We writers pay a lot of attention to first lines. They’re supremely important — for the reader, they are the opening impression, the first glimpse not only at the story but also at the style of the story and even (dare I say it in this age of modern criticism) at the author. For the publisher and the bookseller, they serve as the hook to snare a reader — a buyer of fiction — and pull them into a story. For the author, they can easily become mere gimmicks, catchy one-liners tossed onto the beginning simply to snare not a reader but a publisher. Yet they remain deeply significant, particularly when done right, and we writers rightly pay them a great deal of our time. Some of my Writer’s Notebook entries, in fact–including last week‘s — have come from a blog titularly devoted to the First Line. And when we writers and readers and nerds play those literary games in which we quiz ourselves over our knowledge of the written word, one of our favorites is the recognition of famous first lines.
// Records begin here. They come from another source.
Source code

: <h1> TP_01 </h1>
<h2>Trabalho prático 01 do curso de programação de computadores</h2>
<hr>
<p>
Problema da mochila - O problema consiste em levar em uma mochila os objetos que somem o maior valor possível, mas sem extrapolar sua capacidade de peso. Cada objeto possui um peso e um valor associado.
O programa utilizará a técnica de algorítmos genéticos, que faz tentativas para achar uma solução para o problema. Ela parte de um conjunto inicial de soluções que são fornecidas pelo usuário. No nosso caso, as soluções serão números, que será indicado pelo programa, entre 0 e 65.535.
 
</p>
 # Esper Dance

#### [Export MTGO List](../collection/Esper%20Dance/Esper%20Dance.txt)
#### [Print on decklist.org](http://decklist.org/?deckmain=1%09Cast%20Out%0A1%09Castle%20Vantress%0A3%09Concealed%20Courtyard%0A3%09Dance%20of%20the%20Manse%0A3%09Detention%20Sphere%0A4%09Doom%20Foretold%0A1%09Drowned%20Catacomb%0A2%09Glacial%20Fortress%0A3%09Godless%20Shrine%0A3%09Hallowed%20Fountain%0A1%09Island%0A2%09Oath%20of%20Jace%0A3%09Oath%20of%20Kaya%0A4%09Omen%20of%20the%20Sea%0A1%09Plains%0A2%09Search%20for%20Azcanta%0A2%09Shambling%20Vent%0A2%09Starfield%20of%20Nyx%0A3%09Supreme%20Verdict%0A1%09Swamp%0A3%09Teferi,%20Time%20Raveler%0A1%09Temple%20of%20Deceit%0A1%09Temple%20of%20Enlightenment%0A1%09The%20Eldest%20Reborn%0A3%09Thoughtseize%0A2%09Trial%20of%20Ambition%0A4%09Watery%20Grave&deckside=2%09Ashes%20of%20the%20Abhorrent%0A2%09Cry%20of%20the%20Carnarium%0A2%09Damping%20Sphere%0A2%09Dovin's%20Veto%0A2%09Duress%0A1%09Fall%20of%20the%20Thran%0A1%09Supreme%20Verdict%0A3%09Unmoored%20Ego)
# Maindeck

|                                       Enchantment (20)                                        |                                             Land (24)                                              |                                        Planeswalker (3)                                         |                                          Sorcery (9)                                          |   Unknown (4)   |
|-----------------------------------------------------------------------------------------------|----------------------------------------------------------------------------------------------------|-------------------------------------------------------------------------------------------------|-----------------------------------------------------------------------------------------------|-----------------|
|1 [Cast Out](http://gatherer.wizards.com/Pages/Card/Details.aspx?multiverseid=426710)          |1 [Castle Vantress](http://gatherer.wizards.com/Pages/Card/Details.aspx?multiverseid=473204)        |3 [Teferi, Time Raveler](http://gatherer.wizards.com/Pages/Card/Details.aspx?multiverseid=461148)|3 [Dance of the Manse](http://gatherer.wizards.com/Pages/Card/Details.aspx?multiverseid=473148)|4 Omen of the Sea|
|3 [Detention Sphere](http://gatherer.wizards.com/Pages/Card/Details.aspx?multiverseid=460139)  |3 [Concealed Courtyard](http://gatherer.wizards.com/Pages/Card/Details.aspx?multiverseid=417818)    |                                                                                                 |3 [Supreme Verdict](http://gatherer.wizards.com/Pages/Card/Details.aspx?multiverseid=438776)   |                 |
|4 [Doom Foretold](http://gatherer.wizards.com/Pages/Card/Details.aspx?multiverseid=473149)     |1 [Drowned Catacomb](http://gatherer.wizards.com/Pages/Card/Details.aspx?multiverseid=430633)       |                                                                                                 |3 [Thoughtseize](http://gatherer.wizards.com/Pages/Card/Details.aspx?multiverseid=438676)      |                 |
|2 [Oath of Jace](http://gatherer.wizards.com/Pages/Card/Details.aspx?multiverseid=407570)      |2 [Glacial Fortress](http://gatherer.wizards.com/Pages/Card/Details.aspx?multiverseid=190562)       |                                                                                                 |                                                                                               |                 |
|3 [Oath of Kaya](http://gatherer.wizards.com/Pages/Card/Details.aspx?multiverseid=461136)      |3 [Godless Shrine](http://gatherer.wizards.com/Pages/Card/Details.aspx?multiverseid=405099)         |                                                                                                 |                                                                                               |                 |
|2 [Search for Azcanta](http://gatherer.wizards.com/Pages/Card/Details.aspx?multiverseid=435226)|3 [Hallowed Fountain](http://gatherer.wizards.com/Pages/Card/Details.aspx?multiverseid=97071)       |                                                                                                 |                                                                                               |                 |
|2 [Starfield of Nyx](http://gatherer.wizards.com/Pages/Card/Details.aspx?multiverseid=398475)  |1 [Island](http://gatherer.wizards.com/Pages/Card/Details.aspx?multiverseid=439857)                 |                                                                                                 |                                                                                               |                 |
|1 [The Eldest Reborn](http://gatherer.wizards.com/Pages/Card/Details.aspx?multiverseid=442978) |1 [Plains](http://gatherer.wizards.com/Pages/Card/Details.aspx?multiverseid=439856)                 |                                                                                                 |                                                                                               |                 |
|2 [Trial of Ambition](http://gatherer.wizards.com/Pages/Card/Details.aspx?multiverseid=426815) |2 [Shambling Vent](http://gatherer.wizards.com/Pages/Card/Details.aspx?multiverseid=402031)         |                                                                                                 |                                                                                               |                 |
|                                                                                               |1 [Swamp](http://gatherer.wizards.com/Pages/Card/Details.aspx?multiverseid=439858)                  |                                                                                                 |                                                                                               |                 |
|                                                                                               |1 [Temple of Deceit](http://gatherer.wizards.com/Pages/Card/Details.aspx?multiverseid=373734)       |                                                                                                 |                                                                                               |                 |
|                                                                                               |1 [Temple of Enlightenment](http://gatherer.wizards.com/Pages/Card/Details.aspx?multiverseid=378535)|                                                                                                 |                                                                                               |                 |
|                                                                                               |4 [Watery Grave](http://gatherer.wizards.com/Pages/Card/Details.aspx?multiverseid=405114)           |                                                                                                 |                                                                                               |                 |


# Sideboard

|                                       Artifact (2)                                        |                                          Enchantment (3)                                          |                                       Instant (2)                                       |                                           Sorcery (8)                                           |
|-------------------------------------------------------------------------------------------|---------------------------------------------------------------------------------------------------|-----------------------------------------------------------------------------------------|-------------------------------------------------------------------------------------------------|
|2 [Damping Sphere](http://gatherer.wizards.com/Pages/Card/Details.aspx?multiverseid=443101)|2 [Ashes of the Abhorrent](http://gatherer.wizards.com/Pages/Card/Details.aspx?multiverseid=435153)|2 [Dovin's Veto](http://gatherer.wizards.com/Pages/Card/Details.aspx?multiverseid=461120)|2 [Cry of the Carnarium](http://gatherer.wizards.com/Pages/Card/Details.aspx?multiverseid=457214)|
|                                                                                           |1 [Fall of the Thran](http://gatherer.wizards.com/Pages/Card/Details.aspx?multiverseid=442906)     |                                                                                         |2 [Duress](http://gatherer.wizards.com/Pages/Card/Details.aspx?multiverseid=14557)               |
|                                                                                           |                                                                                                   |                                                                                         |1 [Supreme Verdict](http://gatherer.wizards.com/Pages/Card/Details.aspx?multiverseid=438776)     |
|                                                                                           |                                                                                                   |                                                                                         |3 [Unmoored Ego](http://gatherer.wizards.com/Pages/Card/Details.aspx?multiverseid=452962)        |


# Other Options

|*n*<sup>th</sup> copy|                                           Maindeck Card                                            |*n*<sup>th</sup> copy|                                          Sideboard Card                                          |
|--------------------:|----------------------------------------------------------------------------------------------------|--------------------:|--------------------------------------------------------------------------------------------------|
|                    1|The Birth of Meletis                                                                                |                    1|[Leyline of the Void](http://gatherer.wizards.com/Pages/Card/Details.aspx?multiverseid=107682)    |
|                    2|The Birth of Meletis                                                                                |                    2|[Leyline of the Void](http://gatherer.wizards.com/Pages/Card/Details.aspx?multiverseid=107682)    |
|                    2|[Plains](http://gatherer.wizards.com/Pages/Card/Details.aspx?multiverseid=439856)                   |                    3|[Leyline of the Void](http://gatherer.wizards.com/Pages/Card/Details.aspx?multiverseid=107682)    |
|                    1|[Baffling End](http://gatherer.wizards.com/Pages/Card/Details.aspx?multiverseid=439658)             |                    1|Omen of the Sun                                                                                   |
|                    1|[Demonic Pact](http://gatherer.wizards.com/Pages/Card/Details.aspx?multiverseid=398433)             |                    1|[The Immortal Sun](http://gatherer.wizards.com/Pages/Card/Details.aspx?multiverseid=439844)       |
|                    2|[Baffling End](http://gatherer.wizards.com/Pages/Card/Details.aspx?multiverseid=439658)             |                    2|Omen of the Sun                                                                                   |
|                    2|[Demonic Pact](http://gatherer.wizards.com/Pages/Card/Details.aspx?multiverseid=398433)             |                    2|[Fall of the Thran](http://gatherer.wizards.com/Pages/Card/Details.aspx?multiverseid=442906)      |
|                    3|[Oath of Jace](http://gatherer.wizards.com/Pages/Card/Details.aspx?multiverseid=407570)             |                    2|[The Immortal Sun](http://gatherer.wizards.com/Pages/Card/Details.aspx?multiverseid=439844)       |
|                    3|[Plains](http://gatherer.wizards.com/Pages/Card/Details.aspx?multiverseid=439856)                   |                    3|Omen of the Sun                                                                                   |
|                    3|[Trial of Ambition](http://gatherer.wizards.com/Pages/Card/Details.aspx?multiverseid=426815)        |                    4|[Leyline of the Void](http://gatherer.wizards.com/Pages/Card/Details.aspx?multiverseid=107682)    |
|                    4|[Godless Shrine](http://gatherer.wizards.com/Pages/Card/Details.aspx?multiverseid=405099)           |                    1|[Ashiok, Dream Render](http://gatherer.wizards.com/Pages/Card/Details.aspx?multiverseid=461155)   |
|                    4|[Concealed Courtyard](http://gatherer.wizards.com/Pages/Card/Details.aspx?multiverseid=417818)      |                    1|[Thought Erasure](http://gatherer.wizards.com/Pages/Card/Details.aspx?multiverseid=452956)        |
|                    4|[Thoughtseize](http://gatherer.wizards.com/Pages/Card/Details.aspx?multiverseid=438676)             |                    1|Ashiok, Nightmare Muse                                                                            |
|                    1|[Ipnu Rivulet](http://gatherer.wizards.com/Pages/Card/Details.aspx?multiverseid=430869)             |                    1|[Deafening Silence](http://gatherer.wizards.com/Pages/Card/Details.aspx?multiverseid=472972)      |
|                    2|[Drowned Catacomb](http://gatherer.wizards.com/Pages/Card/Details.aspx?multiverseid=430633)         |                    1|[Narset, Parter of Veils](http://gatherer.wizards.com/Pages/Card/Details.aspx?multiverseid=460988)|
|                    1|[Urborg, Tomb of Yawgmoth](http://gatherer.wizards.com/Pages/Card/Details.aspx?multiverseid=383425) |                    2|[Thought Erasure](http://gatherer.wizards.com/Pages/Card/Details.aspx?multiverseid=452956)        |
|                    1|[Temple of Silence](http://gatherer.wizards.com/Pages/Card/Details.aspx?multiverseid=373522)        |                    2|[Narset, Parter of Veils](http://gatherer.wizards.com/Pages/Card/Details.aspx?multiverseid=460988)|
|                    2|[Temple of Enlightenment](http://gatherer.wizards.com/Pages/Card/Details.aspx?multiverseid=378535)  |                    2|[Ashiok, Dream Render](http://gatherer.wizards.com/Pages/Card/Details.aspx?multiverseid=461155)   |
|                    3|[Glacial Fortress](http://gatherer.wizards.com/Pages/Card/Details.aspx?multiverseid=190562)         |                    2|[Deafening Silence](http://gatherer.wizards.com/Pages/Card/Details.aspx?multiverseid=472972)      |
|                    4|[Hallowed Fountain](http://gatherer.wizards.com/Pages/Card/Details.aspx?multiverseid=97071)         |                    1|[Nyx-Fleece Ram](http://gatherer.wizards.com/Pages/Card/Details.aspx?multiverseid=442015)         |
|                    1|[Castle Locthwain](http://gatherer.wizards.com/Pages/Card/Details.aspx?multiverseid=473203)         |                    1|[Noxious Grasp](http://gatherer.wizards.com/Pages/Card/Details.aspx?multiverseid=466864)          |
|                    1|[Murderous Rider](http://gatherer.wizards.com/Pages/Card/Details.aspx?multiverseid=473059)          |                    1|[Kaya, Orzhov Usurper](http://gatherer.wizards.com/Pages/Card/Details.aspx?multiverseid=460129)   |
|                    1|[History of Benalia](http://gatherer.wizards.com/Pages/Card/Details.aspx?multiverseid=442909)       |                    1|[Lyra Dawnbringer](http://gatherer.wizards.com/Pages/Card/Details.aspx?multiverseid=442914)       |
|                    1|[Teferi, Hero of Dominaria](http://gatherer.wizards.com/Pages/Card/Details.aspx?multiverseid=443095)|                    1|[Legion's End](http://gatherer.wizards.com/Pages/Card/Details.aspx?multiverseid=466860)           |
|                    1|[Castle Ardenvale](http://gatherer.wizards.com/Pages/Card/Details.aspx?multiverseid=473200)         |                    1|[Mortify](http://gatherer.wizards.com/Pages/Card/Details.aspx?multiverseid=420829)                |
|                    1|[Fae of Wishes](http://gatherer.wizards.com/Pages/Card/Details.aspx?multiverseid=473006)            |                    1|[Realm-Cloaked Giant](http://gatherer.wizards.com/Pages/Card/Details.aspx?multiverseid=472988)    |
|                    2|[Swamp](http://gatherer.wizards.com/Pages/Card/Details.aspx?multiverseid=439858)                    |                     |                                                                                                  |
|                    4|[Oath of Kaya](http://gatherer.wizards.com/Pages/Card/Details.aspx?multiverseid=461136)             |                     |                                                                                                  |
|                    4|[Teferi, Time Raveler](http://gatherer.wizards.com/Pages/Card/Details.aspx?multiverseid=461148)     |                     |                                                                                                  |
But recently, my wife discovered a different game, in the form of an online Entertainment Weekly article: Great last lines in literature.*
The last line is perhaps as important as the first; in terms of posterity, I might say it is more important, since the first line draws us into a story but a last line can affect the way we forever feel about a story. It is our exiting moment, our echo from the end that will carry into our everyday lives after we close the book. Last lines are hugely important. Yet we pay so little attention to them, at least in our popular or everyday conversations.
Perhaps we’re afraid of giving away an ending. Perhaps we are intimidated by them. But we need them so desperately, we writers. Endings are one of the most crucial bits in a story, because they need to do more than simply leave us with a “wow” moment, and they need to do more than simply wrap up a story: the best endings will change the way we see the story we’ve just read, they will leave us reviewing (or, ideally, even re-reading) a story again and again.
I know that in our private lives, we writers in particular take great care with our endings. Many writers even choose to begin with the ending and work the story backward. In workshops, beginning writers are often warned away from this because it can lead to stories that feel too forced, less organic, too much in the service of a cute, gimmicky last line. Our teachers and mentors are right to warn us. I remember that in many of my later, advanced workshops and one-on-one conversations with mentors, one of the most common criticisms on my fiction was that my stories didn’t quite earn their endings. I came to learn that my problem wasn’t in writing for the ending but in letting the ending exist separately from the story, so that even as I wrote toward the fantastic last line I’d conceived, I wasn’t writing a fantastic story — I was content to rest the weight on the ending and leave it at that.
Those writers who successfully begin with the ending — sometimes a last scene, sometimes the exact final sentence — have an array of techniques for using it to drive their story. Some will write backward, working out in reverse how all the elements of the story can lead to this final moment (this is especially common in mystery fiction). Others will work into a story the front way, the “organic” way, but at some point realize where the story is headed and, to give themselves an end point to work toward, will skip ahead and scribble out the ending. (I’ve used both these techniques, on both stories and novels, with mixed success.)

Occasionally, an ending will come all on its own, a part of the “organic” process itself, and we won’t even realize that this is the ending we’re working toward. Recently, I began reading the collected stories of John Cheever, and in his preface to the book, Cheever describes how he would sometimes compose those stories out loud, trying lines in his own voice or simply announcing them when they came to him, formed on their own. “It was under the canopy of a Fifty-ninth Street apartment house that I wrote, aloud, the closing of ‘Good-bye, My Brother.’ ‘Oh, what can you do with a man like that?’ I asked, and closed by saying, ‘I watched the naked women walk out of the sea.'”
What a fantastic last line! I’d not yet read the story, but already I had an idea of what sort of story it must be, and reading it later that same night was a delightful exercise in both how right and how wrong I’d been. Such is the power of a terrific last line.
So tomorrow, I think I’ll return to Lori Ann Bloomfield’s First Line blog, but instead of starting a story with one of her first lines, I’ll use it as a last line and see what sort of story might lead there.
* I should confess that I had my wife read these to me aloud, and when she mentioned a title I’ve not yet read but want to, I asked her to skip it. I am, in fact, afraid of giving away the ending. So read this article at your own risk.
Gee, Sam let me know how that experiment goes. Last lines in my opinion are even harder than first lines. One of my favourites is the last line of The Great Gatsby. Beautiful stuff. Hey – I’ve been dipping into Cheever’s collected stories lately too!
Will do–look for it later on Friday. It’s going to be tricky, of course, because if I carry it through to its end, I’ll essentially have to write an entire story, and I’ll have to write it backward. I could try to confine it to a short-short, just to make my life easier, but I’ve written a few stories backward already, and my experience so far is that, even more than with forward-written “organic” stories, you have to let the story tell itself, which means there’s no telling how long it’ll wind up being. So as much fun as this will be as a full-blown exercise, it might become a failure as a blog post. We’ll see.
But I’m thrilled you like the idea! And it’s weird when our reading habits trend together, isn’t it? Weren’t we once reading a lot of Munro at the same time, too?